■ Data items:
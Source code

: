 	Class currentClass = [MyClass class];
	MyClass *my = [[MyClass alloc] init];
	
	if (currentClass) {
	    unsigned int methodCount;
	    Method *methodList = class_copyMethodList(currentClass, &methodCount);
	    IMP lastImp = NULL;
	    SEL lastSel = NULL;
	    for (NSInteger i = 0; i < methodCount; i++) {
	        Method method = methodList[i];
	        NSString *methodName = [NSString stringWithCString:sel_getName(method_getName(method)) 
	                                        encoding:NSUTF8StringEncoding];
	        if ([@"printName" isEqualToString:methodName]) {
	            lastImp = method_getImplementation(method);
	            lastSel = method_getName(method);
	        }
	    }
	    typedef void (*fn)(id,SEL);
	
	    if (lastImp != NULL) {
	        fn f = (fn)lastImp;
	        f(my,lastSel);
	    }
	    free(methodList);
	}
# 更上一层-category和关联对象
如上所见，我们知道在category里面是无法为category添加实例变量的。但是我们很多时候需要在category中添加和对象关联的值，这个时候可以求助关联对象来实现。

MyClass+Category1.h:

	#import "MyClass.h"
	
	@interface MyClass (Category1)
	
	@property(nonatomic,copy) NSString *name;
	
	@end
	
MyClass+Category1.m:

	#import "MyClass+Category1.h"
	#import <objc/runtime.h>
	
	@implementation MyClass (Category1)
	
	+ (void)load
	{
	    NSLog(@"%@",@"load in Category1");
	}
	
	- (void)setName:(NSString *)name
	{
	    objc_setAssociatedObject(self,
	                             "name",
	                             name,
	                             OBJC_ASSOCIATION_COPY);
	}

...

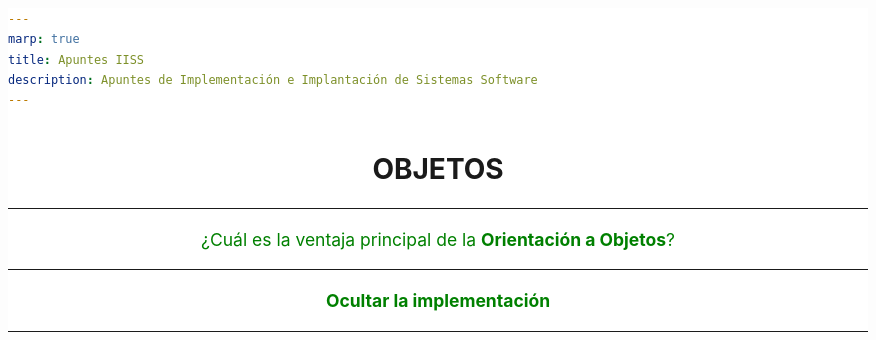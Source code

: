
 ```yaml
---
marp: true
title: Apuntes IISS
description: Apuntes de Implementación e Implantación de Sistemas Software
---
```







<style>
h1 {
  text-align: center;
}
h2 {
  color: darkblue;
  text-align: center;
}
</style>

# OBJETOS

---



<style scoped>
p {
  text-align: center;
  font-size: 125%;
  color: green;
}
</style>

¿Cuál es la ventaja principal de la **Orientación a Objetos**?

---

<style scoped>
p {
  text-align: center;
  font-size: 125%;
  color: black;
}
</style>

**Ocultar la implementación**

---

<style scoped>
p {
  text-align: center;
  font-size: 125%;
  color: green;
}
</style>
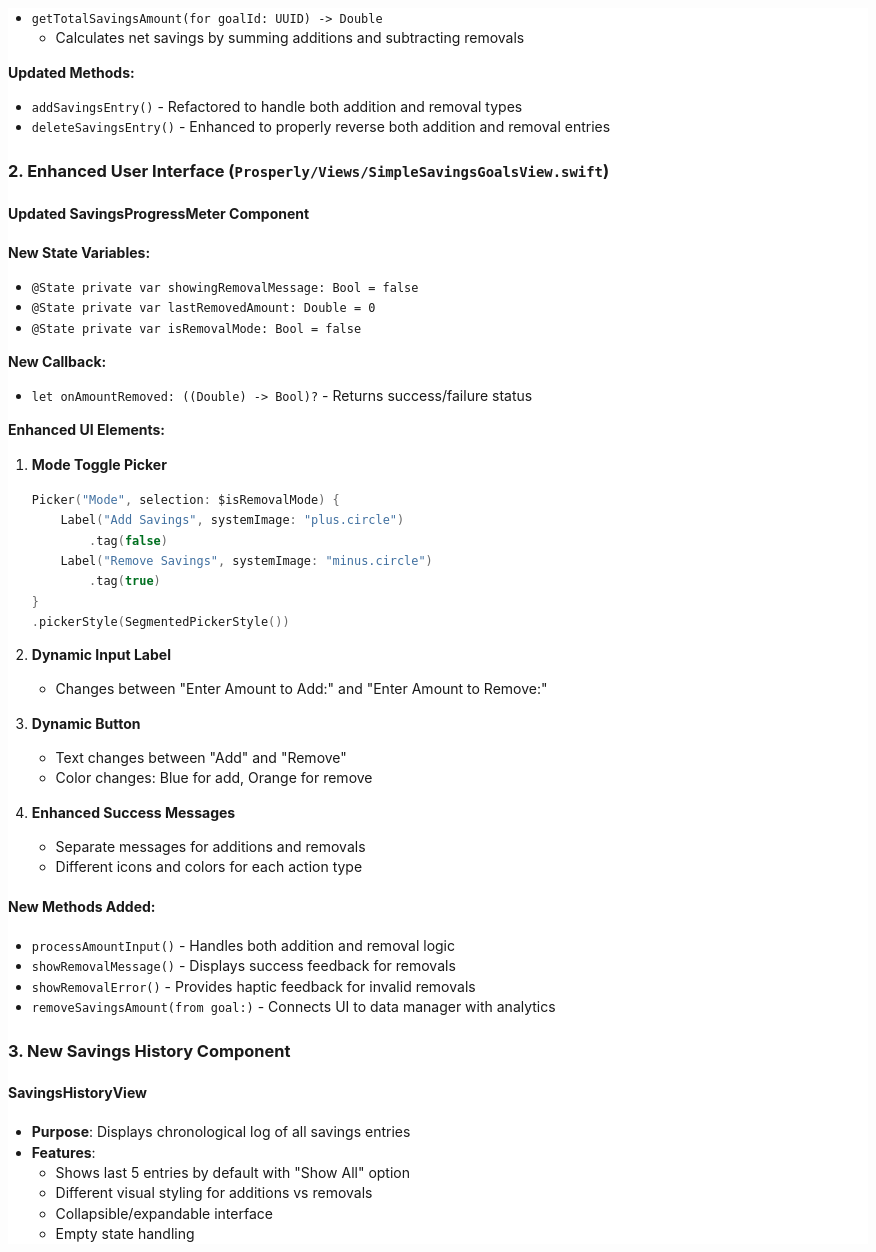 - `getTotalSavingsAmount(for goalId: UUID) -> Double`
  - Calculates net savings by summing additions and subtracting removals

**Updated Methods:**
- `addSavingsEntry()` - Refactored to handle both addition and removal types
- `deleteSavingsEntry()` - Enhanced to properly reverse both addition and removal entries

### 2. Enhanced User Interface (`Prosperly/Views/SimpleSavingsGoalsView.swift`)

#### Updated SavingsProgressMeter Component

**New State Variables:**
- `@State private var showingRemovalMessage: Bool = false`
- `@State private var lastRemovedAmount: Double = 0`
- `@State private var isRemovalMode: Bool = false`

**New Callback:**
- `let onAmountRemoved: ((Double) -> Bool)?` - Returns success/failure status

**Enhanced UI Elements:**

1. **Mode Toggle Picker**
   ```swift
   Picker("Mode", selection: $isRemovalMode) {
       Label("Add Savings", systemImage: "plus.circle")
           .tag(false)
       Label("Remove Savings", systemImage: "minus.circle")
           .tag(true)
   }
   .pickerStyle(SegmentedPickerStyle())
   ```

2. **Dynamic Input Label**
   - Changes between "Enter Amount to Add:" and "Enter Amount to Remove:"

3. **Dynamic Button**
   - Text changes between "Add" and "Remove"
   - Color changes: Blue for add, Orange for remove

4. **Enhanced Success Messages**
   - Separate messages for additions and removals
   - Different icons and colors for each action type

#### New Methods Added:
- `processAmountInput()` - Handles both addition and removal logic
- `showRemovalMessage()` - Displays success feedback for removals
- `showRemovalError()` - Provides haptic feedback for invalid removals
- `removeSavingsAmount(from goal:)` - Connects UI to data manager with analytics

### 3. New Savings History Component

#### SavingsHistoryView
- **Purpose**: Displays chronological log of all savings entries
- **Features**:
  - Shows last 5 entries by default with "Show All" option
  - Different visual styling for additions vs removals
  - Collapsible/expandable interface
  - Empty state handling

■ What the exercise asks: Please copy each line of the records above in which the word "methodList" can be found.

■ Written reply:
	    Method *methodList = class_copyMethodList(currentClass, &methodCount);
	        Method method = methodList[i];
	    free(methodList);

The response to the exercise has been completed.